さらに、韓国による日韓GSOMIAの破棄は、北朝鮮が従来から繰り返してきた主張であり、中国も賛成の意向を表している。当然のことながら、日米両国は強く反対だった。
特にアメリカは、同盟国として破棄を強く止めたにもかかわらず、韓国はこれを無視した。しかも韓国は、「アメリカに事前連絡し、理解を得た」と言っていたが、その後、これがまったくのウソであることも判明した。
日韓GSOMIAの破棄は、有事にならない限り当面支障はないだろう。しかし、「日米韓」の体制を有事の時にワークさせるために必要な仕組みなのだから、平時であっても本当は大問題なのだ。

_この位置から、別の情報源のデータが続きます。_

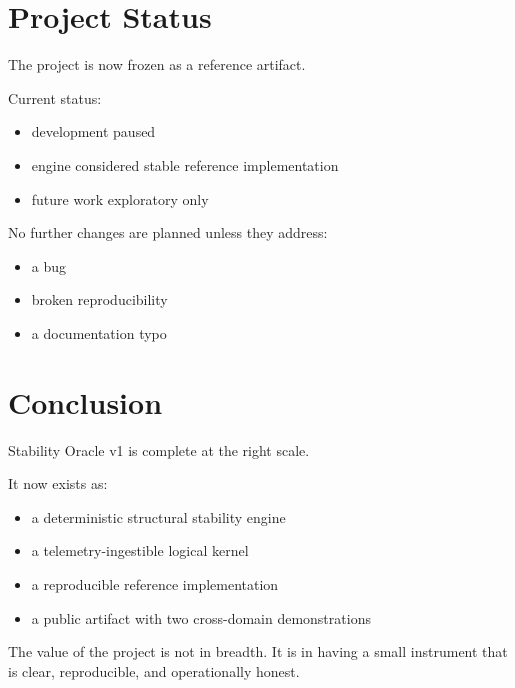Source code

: \documentclass[11pt]{article}
\begin{document}
\section{Project Status}

The project is now frozen as a reference artifact.

Current status:

\begin{itemize}
\item development paused
\item engine considered stable reference implementation
\item future work exploratory only
\end{itemize}

No further changes are planned unless they address:

\begin{itemize}
\item a bug
\item broken reproducibility
\item a documentation typo
\end{itemize}

\section{Conclusion}

Stability Oracle v1 is complete at the right scale.

It now exists as:

\begin{itemize}
\item a deterministic structural stability engine
\item a telemetry-ingestible logical kernel
\item a reproducible reference implementation
\item a public artifact with two cross-domain demonstrations
\end{itemize}

The value of the project is not in breadth.
It is in having a small instrument that is clear, reproducible, and operationally honest.
\end{document}
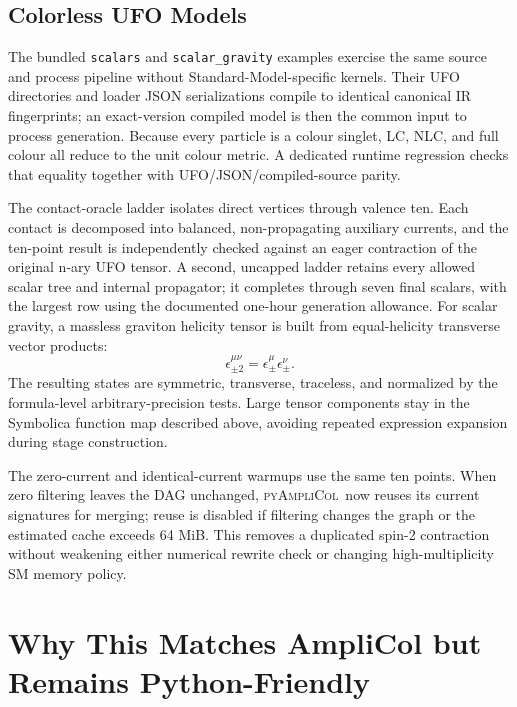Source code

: \documentclass[10pt]{article}
\newcommand{\PAC}{\textsc{pyAmpliCol}}
\begin{document}
\clearpage
\begin{landscape}
\section{Colorless UFO Models}

The bundled \texttt{scalars} and \texttt{scalar\_gravity} examples exercise the
same source and process pipeline without Standard-Model-specific kernels.
Their UFO directories and loader JSON serializations compile to identical
canonical IR fingerprints; an exact-version compiled model is then the common
input to process generation.  Because every particle is a colour singlet, LC,
NLC, and full colour all reduce to the unit colour metric.  A dedicated runtime
regression checks that equality together with UFO/JSON/compiled-source parity.

The contact-oracle ladder isolates direct vertices through valence ten. Each
contact is decomposed into balanced, non-propagating auxiliary currents, and
the ten-point result is independently checked against an eager contraction of
the original n-ary UFO tensor. A second, uncapped ladder retains every allowed
scalar tree and internal propagator; it completes through seven final scalars,
with the largest row using the documented one-hour generation allowance. For
scalar gravity, a massless graviton helicity tensor is built from equal-helicity
transverse vector products:
\[
  \epsilon^{\mu\nu}_{\pm2}=\epsilon^\mu_\pm\epsilon^\nu_\pm .
\]
The resulting states are symmetric, transverse, traceless, and normalized by
the formula-level arbitrary-precision tests.  Large tensor components stay in
the Symbolica function map described above, avoiding repeated expression
expansion during stage construction.

The zero-current and identical-current warmups use the same ten points.  When
zero filtering leaves the DAG unchanged, \PAC\ now reuses its current
signatures for merging; reuse is disabled if filtering changes the graph or
the estimated cache exceeds 64 MiB.  This removes a duplicated spin-2
contraction without weakening either numerical rewrite check or changing
high-multiplicity SM memory policy.


\clearpage


\end{landscape}


\section{Why This Matches AmpliCol but Remains Python-Friendly}
\end{document}
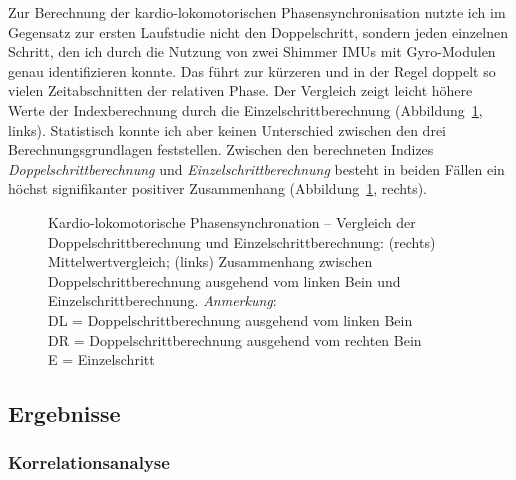 Zur Berechnung der kardio-lokomotorischen Phasensynchronisation nutzte ich im Gegensatz zur ersten Laufstudie nicht den Doppelschritt, sondern jeden einzelnen Schritt, den ich durch die Nutzung von zwei Shimmer \acp{IMU} mit Gyro-Modulen genau identifizieren konnte. Das führt zur kürzeren und in der Regel doppelt so vielen Zeitabschnitten der relativen Phase. Der Vergleich zeigt leicht höhere Werte der Indexberechnung durch die Einzelschrittberechnung (Abbildung~\ref{fig:index_vergleich}, links). Statistisch konnte ich aber keinen Unterschied zwischen den drei Berechnungsgrundlagen feststellen. Zwischen den berechneten Indizes \emph{Doppelschrittberechnung} und \emph{Einzelschrittberechnung} besteht in beiden Fällen ein höchst signifikanter positiver Zusammenhang (Abbildung~\ref{fig:index_vergleich}, rechts). 
\begin{figure}
	[!htb]  \caption[Kardio-lokomotorische Phasensynchronation: Vergleich der Doppelschrittberechnung und Einzelschrittberechnung]{Kardio-lokomotorische Phasensynchronation -- Vergleich der Doppelschrittberechnung und Einzelschrittberechnung: (rechts) Mittelwertvergleich; (links) Zusammenhang zwischen Doppelschrittberechnung ausgehend vom linken Bein und Einzelschrittberechnung. \emph{Anmerkung}: \\
	\hspace{
	\textwidth}DL = Doppelschrittberechnung ausgehend vom linken Bein \\
	\hspace{
	\textwidth}DR = Doppelschrittberechnung ausgehend vom rechten Bein \\
	\hspace{
	\textwidth}E = Einzelschritt} \label{fig:index_vergleich} 
\end{figure}

\subsection{Ergebnisse} 

\label{sub:ergebnisse_5_3}

\subsubsection{Korrelationsanalyse} 

\label{ssub:korrelationsanalyse_5_3}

アジア地域における安全保障体制は、先週の本コラムで書いたように、ヨーロッパにおけるNATOのような多国間の集団安全保障体制とは異なり、アメリカを軸とした二国間同盟を束ねたような状態になっている。
具体的には、日本とアメリカの日米安全保障条約、韓国とアメリカの米韓相互防衛条約、フィリピンとアメリカの米比相互防衛条約、オーストラリアとアメリカの太平洋安全保障条約、台湾に対する防衛義務を定めたアメリカの台湾関係法などである。
こうした状況のことを、自転車の車輪などになぞらえて「ハブ・アンド・スポークス(Hub and Spokes)体制」と呼ぶ。アメリカが「かなめ」となって中心の車軸の位置にあり、各国がアメリカと個別につながっているためだ。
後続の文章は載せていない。